Baskıya terörsüz Türkiye maskesi mi?

İsrail, Suriye’de 11 üs kurmuş. Ankara’nın kurma niyetinde olduğu üsse İsrail ordusu yerleşmiş... Şimdi de Trump, Ahmet Şara ile Netanyahu’yu anlaşma yapmaları için Beyaz Saray’a çağırmış. Epey zamandır Şara-Netanyahu arasında gizli diplomasi iyi sonuçlar verdi ki Beyaz Saray’da anlaşma imzalayacaklar. BAE ise arabuluculuk yapmış. İsrail ile Arap ülkeleri arasında yapılan ancak Gazze’de soykırım nedeniyle askıya alınmış görünen İbrahim Anlaşmalarına Suriye de dahil edilecek ve anlaşma canlanacak.

Suriye’de işlerin Ankara’yı pek de memnun etmediği biliniyor.

Suriye’de egemen güç ABD ve İsrail. Yarın 20-30 arasında PKK’linin silah bırakmasına ilişkin tören yapılacak. TV’ler vb. eşliğinde sembolik bir gösteri seyredeceğiz. Peyderpey arkasının gelmesi ve tüm PKK silahlarının örgüt ile birlikte ortadan kalkması şüphesiz olumlu bir gelişmedir.

KURULUŞ REDDİYESİ KONUSU

Tabii ki bu tek taraflı olmuyor. Hapishanedeki PKK’lilerin bir şekilde adım adım serbest bırakılması için DEM-adalet bakanı arasında görüşmeler söz konusu. Daha önce de yazdığım gibi, PKK’nin Türkiye üzerinde iddiasının temelleri kalmamıştır. Ama PKK Suriye’de hedeflerine ulaşmıştır. Oradaki yapısının Şam’ın kontrolü altına alınması ve Türkiye için bir tehlike olmaktan çıkması durumunda, ilerisi için endişeli/ tedirgin bir iyimserlik havası estirecektir.

İmralı/Kandil ile iktidar arasında atılacak siyasi adımların nasıl ilerleyeceğini bekleyeceğiz. Örgüte nasıl hukuki teminatlar verilecek bilmiyoruz.

PKK’nin silah bırakma ve fesih kararını açıklarken Türkiye Cumhuriyeti’nin ilk kuruluşunu reddeden ve şimdi PKK/Kürt hareketi ile birlikte yeni bir kurucu iradeye işaret etmesi, çok tartışılacak ve Türkiye’nin öyle kabul edebileceği bir anlaşma olamaz. Bu özetle Atatürk’ün kurduğu Cumhuriyetin sıfırlanması anlamına gelmektedir.

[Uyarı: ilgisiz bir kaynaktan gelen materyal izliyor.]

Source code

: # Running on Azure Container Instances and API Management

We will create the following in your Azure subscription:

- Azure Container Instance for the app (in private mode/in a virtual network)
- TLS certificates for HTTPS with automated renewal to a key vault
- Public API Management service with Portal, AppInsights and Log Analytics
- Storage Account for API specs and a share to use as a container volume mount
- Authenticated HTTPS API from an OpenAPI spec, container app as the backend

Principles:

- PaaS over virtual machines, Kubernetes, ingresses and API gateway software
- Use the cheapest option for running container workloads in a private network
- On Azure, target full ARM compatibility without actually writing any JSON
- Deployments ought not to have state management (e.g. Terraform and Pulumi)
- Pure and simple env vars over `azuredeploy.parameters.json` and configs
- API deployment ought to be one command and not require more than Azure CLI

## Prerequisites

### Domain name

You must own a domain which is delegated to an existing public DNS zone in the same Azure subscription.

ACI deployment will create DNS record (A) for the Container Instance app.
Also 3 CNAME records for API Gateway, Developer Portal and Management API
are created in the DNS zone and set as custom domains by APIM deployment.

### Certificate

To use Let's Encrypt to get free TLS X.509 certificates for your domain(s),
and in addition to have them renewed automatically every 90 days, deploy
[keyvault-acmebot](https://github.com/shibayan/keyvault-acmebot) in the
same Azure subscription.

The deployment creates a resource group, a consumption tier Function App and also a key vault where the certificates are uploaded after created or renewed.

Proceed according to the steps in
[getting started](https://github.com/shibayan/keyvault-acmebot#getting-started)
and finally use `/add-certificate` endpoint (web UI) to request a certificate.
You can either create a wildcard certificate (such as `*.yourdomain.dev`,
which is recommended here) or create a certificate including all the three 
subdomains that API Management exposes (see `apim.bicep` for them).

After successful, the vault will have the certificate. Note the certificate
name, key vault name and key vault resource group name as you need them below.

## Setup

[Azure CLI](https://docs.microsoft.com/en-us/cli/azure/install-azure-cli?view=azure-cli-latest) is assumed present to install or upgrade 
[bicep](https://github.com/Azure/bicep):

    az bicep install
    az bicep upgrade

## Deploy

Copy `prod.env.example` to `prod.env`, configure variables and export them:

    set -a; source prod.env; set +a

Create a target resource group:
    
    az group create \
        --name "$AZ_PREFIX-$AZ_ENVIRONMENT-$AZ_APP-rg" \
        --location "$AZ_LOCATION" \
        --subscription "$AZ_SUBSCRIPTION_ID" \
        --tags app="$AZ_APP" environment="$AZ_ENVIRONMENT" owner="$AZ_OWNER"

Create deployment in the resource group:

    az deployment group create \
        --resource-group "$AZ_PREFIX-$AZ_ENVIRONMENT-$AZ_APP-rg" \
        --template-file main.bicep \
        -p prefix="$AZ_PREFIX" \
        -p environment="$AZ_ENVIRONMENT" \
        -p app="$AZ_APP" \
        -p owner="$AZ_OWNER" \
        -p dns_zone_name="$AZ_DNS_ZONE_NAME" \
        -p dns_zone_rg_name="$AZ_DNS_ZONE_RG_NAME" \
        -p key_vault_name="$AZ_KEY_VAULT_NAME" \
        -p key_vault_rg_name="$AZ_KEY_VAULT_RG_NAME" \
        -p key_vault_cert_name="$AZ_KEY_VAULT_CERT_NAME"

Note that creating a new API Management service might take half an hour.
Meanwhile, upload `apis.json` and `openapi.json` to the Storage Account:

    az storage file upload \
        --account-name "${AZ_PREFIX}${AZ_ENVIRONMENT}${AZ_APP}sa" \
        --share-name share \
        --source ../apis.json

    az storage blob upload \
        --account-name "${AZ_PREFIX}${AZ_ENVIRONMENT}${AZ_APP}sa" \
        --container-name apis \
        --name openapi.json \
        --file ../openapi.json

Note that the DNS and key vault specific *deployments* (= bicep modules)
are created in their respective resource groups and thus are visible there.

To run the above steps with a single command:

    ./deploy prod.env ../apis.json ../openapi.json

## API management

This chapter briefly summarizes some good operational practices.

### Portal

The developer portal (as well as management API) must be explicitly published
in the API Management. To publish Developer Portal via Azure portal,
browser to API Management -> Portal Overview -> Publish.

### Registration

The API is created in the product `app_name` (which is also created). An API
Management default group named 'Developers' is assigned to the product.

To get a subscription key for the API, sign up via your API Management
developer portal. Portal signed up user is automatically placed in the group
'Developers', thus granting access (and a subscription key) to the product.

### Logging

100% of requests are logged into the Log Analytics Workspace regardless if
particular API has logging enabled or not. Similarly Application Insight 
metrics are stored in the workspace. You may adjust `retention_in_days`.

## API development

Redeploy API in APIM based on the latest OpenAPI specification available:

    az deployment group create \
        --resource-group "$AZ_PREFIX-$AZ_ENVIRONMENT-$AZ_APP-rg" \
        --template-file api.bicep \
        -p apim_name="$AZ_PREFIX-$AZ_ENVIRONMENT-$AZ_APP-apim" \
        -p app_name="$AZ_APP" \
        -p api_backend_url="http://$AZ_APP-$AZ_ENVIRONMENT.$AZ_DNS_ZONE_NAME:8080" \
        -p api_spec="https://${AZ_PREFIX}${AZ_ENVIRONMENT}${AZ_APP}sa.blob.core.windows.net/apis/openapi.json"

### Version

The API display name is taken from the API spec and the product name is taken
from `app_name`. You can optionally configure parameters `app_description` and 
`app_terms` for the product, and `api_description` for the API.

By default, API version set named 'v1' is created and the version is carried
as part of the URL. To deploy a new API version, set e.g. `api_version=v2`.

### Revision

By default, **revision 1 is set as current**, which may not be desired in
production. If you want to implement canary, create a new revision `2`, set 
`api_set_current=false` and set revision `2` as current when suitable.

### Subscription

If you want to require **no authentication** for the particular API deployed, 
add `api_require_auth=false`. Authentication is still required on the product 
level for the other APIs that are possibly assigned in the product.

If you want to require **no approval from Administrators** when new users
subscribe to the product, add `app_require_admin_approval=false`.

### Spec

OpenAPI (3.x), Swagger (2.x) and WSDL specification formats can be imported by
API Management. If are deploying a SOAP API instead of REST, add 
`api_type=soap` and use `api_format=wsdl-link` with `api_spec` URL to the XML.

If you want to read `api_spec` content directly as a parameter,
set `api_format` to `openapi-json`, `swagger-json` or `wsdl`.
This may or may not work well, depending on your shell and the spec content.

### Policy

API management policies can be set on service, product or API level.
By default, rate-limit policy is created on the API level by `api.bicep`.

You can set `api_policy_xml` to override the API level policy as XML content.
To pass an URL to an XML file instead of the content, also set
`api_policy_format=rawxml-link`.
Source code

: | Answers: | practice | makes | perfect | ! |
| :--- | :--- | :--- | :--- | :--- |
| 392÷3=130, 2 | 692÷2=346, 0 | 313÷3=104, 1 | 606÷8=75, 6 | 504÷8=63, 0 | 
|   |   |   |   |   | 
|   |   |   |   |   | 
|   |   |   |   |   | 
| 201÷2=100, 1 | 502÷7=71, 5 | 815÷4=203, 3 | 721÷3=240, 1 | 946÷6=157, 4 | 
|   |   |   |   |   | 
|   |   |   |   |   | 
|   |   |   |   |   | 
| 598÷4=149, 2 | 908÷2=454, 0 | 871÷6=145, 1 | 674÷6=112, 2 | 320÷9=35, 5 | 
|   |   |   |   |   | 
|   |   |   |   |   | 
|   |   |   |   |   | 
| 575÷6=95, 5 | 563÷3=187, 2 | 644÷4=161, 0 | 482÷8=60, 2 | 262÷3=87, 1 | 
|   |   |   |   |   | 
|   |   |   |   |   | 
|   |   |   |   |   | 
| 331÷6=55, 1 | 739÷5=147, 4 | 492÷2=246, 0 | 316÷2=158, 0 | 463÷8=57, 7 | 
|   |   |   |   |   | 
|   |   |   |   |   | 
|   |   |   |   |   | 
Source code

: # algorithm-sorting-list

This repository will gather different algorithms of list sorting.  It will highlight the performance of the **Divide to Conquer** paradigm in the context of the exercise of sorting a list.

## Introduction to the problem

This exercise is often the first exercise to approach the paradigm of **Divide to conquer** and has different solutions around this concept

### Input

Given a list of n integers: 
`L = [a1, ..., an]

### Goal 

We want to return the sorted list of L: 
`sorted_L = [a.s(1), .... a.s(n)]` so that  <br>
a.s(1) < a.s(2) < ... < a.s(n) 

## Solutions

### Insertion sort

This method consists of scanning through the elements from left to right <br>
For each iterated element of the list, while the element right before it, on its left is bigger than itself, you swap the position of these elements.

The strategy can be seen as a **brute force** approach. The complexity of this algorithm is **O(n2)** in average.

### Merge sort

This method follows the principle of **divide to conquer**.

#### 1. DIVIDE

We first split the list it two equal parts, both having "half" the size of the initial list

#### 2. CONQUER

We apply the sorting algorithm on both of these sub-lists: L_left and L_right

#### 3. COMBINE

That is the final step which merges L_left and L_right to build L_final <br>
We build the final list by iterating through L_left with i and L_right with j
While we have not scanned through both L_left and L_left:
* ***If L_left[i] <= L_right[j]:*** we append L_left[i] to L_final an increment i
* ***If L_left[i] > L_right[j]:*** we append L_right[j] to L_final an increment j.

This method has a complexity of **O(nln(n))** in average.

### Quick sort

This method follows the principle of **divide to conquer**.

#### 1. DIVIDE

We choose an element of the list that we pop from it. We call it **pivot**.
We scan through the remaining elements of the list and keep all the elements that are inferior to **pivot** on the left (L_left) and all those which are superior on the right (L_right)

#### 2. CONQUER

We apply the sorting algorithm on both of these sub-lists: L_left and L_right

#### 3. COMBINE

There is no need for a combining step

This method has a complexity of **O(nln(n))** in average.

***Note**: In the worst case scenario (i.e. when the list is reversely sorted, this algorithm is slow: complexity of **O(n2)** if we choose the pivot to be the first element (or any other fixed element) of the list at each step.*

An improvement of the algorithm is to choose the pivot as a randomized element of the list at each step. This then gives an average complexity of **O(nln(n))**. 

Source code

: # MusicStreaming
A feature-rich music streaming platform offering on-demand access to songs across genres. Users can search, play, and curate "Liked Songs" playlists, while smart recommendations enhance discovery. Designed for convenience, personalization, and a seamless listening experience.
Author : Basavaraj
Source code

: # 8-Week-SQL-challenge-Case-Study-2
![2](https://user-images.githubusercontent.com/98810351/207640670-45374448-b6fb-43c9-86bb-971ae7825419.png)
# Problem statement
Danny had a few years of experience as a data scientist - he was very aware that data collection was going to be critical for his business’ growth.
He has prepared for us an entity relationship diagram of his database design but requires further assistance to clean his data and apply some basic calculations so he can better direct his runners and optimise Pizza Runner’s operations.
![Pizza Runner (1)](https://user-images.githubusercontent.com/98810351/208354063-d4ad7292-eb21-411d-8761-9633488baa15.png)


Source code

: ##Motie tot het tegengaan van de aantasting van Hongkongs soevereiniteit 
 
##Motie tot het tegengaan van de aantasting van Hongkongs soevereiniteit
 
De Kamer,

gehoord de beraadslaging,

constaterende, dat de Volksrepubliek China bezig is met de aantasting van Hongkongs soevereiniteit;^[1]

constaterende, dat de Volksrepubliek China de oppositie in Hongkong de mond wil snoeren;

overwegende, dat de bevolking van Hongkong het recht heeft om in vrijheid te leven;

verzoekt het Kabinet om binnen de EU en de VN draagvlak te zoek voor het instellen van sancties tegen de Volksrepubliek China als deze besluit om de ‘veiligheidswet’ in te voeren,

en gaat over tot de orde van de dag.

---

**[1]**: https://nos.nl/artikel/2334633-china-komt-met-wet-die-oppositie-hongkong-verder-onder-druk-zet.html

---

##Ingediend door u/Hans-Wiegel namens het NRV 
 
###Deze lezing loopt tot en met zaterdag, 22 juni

Aslında AKP’nin anlayışına da uygun düşüyor böyle bir talep. Bu ayrı bir yazı konusu.

‘TÜRKLERİ RAHATLATMAK’

Konuda kalırsak Yetkin Report’ta birkaç gün önce yayımlanan bir değerlendirmede silah bırakma konusunda ABD’nin rolüne işaret edilirken şöyle deniyordu: “20-30 PKK’li dağdan inerek Süleymaniye’ye gelip, Öcalan’ın kararıyla silahlarını teslim ettiğini söyleyecek ve yürüyerek çıkıp gidecek!”

AP’ye konuşan “bir yetkili”ye göre “Türkleri rahatlatmak amacıyla bazı hafif silahların sembolik olarak imha edilmesi” işi yapılmış olacak. PKK ile iktidarın mutabakatını kim sağladıysa bundan sonra hükümete dönüp “Sıra sizde” diyecek. (Yani Ankara at bakalım karşı adımlarını!) Sistemin yeniden tanımlanacağı böyle bir anda, ülkenin kurucu partisi başını polis operasyonlarından kaldıramayacak halde, genel merkezi mahkemelik, Halk TV-Sözcü TV başta olmak üzere tabanının sesi olan medyası karartılmış...

SEÇ BEĞEN AL

Sözcü karartılmış, Halk TV üzerinde de karartma kılıcı tepesinde sallanıyor. Yazarlar içeri atılıyor.

Ana muhalefet yargı operasyonları ile dağıtılmak isteniyor.

Ve totaliter karakterli bir yönetime evrilmekte olan bir ülke; özgürlüklerin, anayasa ve yasaların keyfi uygulamalarının hüküm sürdüğü bir ülke.

AMA ‘TERÖRSÜZ TÜRKİYE!’

İktidarın “terörsüz Türkiye” girişimlerini bu baskı rejimini sürdürmek için kullanıyor, yorumunu yapanlar varsa haksız sayılmazlar.